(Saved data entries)

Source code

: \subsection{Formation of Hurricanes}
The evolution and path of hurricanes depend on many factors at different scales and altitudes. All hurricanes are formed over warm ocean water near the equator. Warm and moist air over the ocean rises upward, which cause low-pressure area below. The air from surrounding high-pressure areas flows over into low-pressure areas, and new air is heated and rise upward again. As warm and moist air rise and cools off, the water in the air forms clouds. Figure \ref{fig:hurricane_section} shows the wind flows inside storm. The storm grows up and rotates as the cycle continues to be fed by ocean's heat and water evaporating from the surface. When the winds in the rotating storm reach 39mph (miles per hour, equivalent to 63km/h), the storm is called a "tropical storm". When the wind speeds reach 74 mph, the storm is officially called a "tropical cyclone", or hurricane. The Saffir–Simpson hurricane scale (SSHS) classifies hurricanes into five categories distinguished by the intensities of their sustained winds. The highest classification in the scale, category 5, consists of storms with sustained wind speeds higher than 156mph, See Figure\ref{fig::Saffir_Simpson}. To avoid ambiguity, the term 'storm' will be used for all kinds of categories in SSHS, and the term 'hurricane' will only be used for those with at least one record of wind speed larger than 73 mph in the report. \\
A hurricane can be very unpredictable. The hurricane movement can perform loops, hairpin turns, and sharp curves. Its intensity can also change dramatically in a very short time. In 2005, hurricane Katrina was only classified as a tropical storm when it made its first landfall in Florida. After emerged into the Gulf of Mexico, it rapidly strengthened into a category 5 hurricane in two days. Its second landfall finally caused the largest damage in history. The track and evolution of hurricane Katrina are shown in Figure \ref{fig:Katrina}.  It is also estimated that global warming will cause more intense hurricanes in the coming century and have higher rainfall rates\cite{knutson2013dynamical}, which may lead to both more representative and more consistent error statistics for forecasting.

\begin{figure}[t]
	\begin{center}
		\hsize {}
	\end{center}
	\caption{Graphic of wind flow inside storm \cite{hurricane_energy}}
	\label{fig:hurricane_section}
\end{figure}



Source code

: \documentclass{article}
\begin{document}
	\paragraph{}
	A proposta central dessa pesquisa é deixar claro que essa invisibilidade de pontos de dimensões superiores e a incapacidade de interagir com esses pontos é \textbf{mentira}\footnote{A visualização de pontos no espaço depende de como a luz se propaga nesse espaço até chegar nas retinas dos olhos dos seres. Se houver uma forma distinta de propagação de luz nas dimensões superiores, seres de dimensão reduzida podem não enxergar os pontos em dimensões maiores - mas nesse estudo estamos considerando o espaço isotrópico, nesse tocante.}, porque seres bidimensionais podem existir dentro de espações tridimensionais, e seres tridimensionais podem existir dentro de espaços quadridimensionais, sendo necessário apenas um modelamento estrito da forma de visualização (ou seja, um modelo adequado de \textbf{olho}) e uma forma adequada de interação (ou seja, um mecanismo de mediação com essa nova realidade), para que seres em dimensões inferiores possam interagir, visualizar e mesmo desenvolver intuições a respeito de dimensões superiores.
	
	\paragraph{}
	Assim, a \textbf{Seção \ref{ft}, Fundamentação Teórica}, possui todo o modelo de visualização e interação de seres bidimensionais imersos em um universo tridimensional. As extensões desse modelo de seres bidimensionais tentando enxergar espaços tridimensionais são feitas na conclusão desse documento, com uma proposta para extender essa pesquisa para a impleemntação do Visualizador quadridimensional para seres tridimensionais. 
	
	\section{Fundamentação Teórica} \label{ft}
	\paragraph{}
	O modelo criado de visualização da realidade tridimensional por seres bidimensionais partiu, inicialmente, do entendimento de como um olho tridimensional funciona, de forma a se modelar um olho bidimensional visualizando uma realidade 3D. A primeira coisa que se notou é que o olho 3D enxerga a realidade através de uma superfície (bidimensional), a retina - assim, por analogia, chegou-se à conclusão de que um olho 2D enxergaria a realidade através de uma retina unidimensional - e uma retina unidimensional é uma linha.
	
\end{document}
---
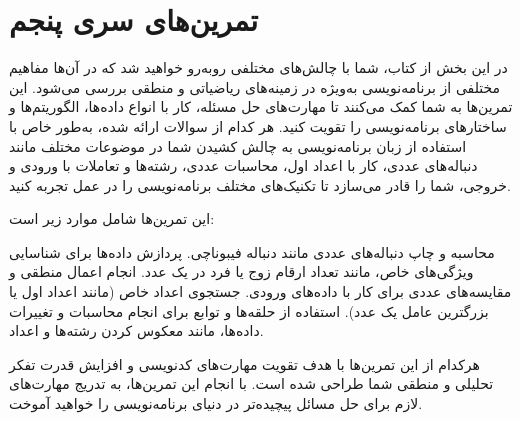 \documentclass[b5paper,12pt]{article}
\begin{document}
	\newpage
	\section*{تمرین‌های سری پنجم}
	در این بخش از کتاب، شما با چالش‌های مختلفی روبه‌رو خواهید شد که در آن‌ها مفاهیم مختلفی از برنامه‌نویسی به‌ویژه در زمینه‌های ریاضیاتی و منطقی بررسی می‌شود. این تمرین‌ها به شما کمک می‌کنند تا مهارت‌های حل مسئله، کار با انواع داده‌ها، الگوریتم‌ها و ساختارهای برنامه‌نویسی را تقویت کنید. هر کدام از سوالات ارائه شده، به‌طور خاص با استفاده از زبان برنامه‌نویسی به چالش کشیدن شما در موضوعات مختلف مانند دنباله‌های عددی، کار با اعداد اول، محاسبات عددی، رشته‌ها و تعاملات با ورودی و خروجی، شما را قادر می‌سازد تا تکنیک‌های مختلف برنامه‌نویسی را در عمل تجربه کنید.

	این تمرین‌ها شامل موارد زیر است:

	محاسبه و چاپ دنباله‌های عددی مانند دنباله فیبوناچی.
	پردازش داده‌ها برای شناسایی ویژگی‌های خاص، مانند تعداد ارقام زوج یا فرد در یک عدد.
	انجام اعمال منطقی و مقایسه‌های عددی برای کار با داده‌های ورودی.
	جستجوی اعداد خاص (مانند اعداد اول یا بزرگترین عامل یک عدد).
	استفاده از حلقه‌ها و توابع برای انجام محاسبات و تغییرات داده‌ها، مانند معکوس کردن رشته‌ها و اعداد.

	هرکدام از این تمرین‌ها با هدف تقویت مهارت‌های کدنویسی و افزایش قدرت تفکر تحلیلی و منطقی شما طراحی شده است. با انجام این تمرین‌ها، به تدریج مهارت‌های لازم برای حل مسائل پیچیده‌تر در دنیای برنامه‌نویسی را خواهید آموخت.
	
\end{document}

__Requirement__
Gather each line of the records holding the string "برای".

__Solution to this exercise__
	پردازش داده‌ها برای شناسایی ویژگی‌های خاص، مانند تعداد ارقام زوج یا فرد در یک عدد.
	انجام اعمال منطقی و مقایسه‌های عددی برای کار با داده‌های ورودی.
	استفاده از حلقه‌ها و توابع برای انجام محاسبات و تغییرات داده‌ها، مانند معکوس کردن رشته‌ها و اعداد.
	هرکدام از این تمرین‌ها با هدف تقویت مهارت‌های کدنویسی و افزایش قدرت تفکر تحلیلی و منطقی شما طراحی شده است. با انجام این تمرین‌ها، به تدریج مهارت‌های لازم برای حل مسائل پیچیده‌تر در دنیای برنامه‌نویسی را خواهید آموخت.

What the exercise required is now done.